Abel E. Leavenworth (September 3, 1828 – June 3, 1901) was an American educator and soldier.

Life and career
Abel Edgar Leavenworth was born 3 September 1828 in Charlotte, Vermont, son of Abel and Anna (Hickok) Leavenworth. He obtained his early education at the district schools of Madrid, New York and Charlotte and continued his studies at Hinesburgh Academy. Afterwards, he entered the University of Vermont, from which he graduated in 1856. He began his career as a teacher in 1846, taught district schools and eventually became the principal of the Bolivar Academy, Bolivar, Missouri, and the academies of Hinesburgh, Brattleboro, and New Haven. In 1870 he secured the incorporation and endowment of Beeman Academy at New Haven, the position of principal of which, he resigned in 1874 to become principal of the State Normal School at Randolph.

He left the Normal School at Randolph in 1879 and spent two years in institute work and the collection of a large cabinet of fossils and minerals.
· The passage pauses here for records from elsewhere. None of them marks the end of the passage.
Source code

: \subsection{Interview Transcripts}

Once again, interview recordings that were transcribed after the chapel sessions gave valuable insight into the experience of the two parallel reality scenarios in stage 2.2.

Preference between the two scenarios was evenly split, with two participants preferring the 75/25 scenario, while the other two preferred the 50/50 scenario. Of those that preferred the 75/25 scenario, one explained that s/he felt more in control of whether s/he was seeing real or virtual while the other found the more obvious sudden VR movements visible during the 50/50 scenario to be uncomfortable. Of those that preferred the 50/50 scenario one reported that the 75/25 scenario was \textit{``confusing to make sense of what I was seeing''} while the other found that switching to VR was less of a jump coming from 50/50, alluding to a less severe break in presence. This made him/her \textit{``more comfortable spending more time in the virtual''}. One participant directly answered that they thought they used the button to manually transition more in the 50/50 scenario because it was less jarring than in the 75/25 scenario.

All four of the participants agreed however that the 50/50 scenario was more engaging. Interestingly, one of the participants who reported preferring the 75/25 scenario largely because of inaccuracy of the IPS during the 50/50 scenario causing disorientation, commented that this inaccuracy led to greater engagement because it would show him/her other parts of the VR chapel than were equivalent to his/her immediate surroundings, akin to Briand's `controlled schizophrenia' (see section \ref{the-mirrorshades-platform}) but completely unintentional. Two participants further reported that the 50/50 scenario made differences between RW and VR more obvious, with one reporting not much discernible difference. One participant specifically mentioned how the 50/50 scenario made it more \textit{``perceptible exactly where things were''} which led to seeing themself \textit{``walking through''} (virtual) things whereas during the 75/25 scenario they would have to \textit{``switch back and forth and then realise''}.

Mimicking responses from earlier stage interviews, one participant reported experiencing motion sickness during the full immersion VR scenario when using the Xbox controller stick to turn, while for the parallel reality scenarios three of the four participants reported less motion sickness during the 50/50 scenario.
In 1881 he purchased the school building and equipment of the Rutland County grammar school, and was appointed principal of the State Normal School at Castleton (now Castleton University).

At the age of twelve he united with the Congregational church, serving as deacon and delegate to county associations and state conventions. He was one of the founders of the Delta Psi fraternity at the University of Vermont, and in early life was an active member of the Masons, Odd Fellows, Sons of Temperance, and the International Order of Good Templars, having been presiding officer in each, as also in various county and state teachers' organizations, and later in the Grand Army of the Republic, from which body he was a delegate-at-large from Vermont at the twenty-fifth national encampment at Detroit in August 1891. He was also a member of the American Academy of Political and Social Science from the first year of its organization.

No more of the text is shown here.